== GIVEN RECORDS

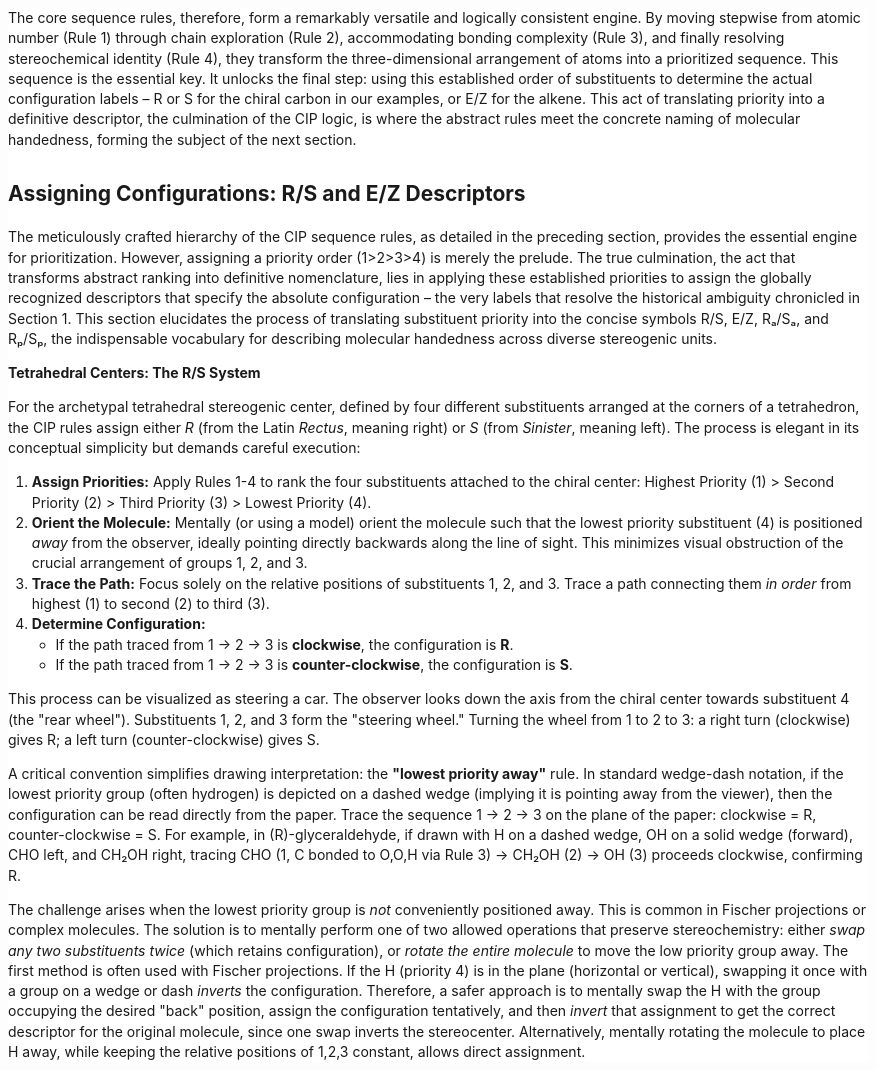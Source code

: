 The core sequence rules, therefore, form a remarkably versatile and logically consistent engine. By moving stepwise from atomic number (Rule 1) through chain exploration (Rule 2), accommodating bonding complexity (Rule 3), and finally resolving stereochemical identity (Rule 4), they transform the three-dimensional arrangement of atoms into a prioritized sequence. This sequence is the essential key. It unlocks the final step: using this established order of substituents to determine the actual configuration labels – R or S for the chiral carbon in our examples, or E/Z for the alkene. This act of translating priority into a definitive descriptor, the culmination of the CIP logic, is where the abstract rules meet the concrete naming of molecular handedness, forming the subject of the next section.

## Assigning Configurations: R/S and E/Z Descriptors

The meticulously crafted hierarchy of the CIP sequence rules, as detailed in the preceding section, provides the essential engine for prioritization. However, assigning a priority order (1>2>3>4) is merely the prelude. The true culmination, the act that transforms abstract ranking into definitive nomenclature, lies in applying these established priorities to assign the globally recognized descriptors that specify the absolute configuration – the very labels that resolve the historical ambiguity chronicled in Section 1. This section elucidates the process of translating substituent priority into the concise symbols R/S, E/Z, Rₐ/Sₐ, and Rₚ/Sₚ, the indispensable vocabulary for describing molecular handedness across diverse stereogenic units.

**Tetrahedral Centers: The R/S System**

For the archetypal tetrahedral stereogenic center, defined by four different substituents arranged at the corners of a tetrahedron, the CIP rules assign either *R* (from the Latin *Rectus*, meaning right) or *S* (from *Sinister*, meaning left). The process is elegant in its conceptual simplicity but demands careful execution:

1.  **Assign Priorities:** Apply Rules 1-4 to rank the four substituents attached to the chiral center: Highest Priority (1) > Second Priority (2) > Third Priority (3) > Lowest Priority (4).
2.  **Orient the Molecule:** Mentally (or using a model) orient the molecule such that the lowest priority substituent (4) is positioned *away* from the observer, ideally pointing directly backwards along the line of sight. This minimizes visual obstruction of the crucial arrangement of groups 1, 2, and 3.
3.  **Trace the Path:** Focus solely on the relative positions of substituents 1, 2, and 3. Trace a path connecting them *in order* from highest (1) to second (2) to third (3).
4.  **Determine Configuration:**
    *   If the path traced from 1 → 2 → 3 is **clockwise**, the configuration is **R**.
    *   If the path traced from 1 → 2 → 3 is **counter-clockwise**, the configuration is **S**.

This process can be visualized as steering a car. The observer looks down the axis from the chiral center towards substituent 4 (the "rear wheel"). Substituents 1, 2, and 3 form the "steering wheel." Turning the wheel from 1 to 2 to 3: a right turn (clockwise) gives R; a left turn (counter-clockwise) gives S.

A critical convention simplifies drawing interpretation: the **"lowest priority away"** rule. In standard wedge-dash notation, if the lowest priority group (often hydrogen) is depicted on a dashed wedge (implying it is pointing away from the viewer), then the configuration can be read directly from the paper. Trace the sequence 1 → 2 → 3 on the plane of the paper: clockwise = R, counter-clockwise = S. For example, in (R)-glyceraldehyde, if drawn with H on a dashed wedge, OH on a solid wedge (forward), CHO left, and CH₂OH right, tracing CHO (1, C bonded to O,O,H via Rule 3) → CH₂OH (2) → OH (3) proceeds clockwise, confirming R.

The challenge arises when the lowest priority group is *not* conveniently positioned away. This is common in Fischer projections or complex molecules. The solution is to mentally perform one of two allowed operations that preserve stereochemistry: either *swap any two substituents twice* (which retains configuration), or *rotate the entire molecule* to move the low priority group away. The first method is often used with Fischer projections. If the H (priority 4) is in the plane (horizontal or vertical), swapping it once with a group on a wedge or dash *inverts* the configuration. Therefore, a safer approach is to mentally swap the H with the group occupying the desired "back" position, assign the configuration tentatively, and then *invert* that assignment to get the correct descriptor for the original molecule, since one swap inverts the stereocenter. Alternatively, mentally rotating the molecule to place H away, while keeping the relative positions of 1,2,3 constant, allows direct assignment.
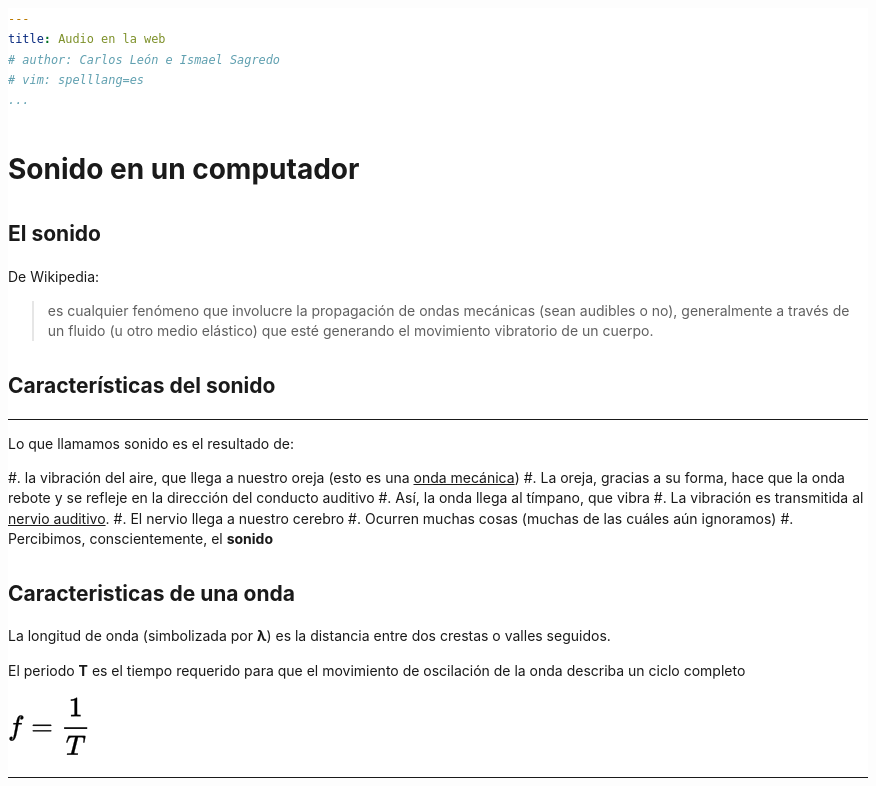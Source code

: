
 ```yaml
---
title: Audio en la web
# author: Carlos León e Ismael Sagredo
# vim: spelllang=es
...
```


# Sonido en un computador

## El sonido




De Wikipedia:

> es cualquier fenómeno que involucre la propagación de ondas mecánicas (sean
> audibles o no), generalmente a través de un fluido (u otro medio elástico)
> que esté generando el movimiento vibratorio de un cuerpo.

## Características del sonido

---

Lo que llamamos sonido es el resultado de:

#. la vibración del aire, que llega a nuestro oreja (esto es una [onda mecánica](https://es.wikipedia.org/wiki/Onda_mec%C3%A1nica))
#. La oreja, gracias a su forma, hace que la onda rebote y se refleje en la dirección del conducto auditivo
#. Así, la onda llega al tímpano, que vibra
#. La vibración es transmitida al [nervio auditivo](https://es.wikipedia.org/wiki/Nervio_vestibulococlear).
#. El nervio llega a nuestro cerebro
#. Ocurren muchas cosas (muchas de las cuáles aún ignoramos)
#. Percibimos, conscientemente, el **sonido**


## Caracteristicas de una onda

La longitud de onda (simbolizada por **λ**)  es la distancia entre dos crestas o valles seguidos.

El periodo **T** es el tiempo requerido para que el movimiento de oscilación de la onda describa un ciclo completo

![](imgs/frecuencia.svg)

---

====

_EXERCISE DETAILS_
Output a faithful copy of the data, with each picture left out.

_OUTPUT FOR THIS EXERCISE_
Source code

: The core sequence rules, therefore, form a remarkably versatile and logically consistent engine. By moving stepwise from atomic number (Rule 1) through chain exploration (Rule 2), accommodating bonding complexity (Rule 3), and finally resolving stereochemical identity (Rule 4), they transform the three-dimensional arrangement of atoms into a prioritized sequence. This sequence is the essential key. It unlocks the final step: using this established order of substituents to determine the actual configuration labels – R or S for the chiral carbon in our examples, or E/Z for the alkene. This act of translating priority into a definitive descriptor, the culmination of the CIP logic, is where the abstract rules meet the concrete naming of molecular handedness, forming the subject of the next section.

## Assigning Configurations: R/S and E/Z Descriptors

The meticulously crafted hierarchy of the CIP sequence rules, as detailed in the preceding section, provides the essential engine for prioritization. However, assigning a priority order (1>2>3>4) is merely the prelude. The true culmination, the act that transforms abstract ranking into definitive nomenclature, lies in applying these established priorities to assign the globally recognized descriptors that specify the absolute configuration – the very labels that resolve the historical ambiguity chronicled in Section 1. This section elucidates the process of translating substituent priority into the concise symbols R/S, E/Z, Rₐ/Sₐ, and Rₚ/Sₚ, the indispensable vocabulary for describing molecular handedness across diverse stereogenic units.

**Tetrahedral Centers: The R/S System**

For the archetypal tetrahedral stereogenic center, defined by four different substituents arranged at the corners of a tetrahedron, the CIP rules assign either *R* (from the Latin *Rectus*, meaning right) or *S* (from *Sinister*, meaning left). The process is elegant in its conceptual simplicity but demands careful execution:

1.  **Assign Priorities:** Apply Rules 1-4 to rank the four substituents attached to the chiral center: Highest Priority (1) > Second Priority (2) > Third Priority (3) > Lowest Priority (4).
2.  **Orient the Molecule:** Mentally (or using a model) orient the molecule such that the lowest priority substituent (4) is positioned *away* from the observer, ideally pointing directly backwards along the line of sight. This minimizes visual obstruction of the crucial arrangement of groups 1, 2, and 3.
3.  **Trace the Path:** Focus solely on the relative positions of substituents 1, 2, and 3. Trace a path connecting them *in order* from highest (1) to second (2) to third (3).
4.  **Determine Configuration:**
    *   If the path traced from 1 → 2 → 3 is **clockwise**, the configuration is **R**.
    *   If the path traced from 1 → 2 → 3 is **counter-clockwise**, the configuration is **S**.

This process can be visualized as steering a car. The observer looks down the axis from the chiral center towards substituent 4 (the "rear wheel"). Substituents 1, 2, and 3 form the "steering wheel." Turning the wheel from 1 to 2 to 3: a right turn (clockwise) gives R; a left turn (counter-clockwise) gives S.

A critical convention simplifies drawing interpretation: the **"lowest priority away"** rule. In standard wedge-dash notation, if the lowest priority group (often hydrogen) is depicted on a dashed wedge (implying it is pointing away from the viewer), then the configuration can be read directly from the paper. Trace the sequence 1 → 2 → 3 on the plane of the paper: clockwise = R, counter-clockwise = S. For example, in (R)-glyceraldehyde, if drawn with H on a dashed wedge, OH on a solid wedge (forward), CHO left, and CH₂OH right, tracing CHO (1, C bonded to O,O,H via Rule 3) → CH₂OH (2) → OH (3) proceeds clockwise, confirming R.

The challenge arises when the lowest priority group is *not* conveniently positioned away. This is common in Fischer projections or complex molecules. The solution is to mentally perform one of two allowed operations that preserve stereochemistry: either *swap any two substituents twice* (which retains configuration), or *rotate the entire molecule* to move the low priority group away. The first method is often used with Fischer projections. If the H (priority 4) is in the plane (horizontal or vertical), swapping it once with a group on a wedge or dash *inverts* the configuration. Therefore, a safer approach is to mentally swap the H with the group occupying the desired "back" position, assign the configuration tentatively, and then *invert* that assignment to get the correct descriptor for the original molecule, since one swap inverts the stereocenter. Alternatively, mentally rotating the molecule to place H away, while keeping the relative positions of 1,2,3 constant, allows direct assignment.
Source code

:
 ```yaml
---
title: Audio en la web
# author: Carlos León e Ismael Sagredo
# vim: spelllang=es
...
```


# Sonido en un computador

## El sonido




De Wikipedia:

> es cualquier fenómeno que involucre la propagación de ondas mecánicas (sean
> audibles o no), generalmente a través de un fluido (u otro medio elástico)
> que esté generando el movimiento vibratorio de un cuerpo.

## Características del sonido

---

Lo que llamamos sonido es el resultado de:

#. la vibración del aire, que llega a nuestro oreja (esto es una [onda mecánica](https://es.wikipedia.org/wiki/Onda_mec%C3%A1nica))
#. La oreja, gracias a su forma, hace que la onda rebote y se refleje en la dirección del conducto auditivo
#. Así, la onda llega al tímpano, que vibra
#. La vibración es transmitida al [nervio auditivo](https://es.wikipedia.org/wiki/Nervio_vestibulococlear).
#. El nervio llega a nuestro cerebro
#. Ocurren muchas cosas (muchas de las cuáles aún ignoramos)
#. Percibimos, conscientemente, el **sonido**


## Caracteristicas de una onda

La longitud de onda (simbolizada por **λ**)  es la distancia entre dos crestas o valles seguidos.

El periodo **T** es el tiempo requerido para que el movimiento de oscilación de la onda describa un ciclo completo

![](imgs/frecuencia.svg)

---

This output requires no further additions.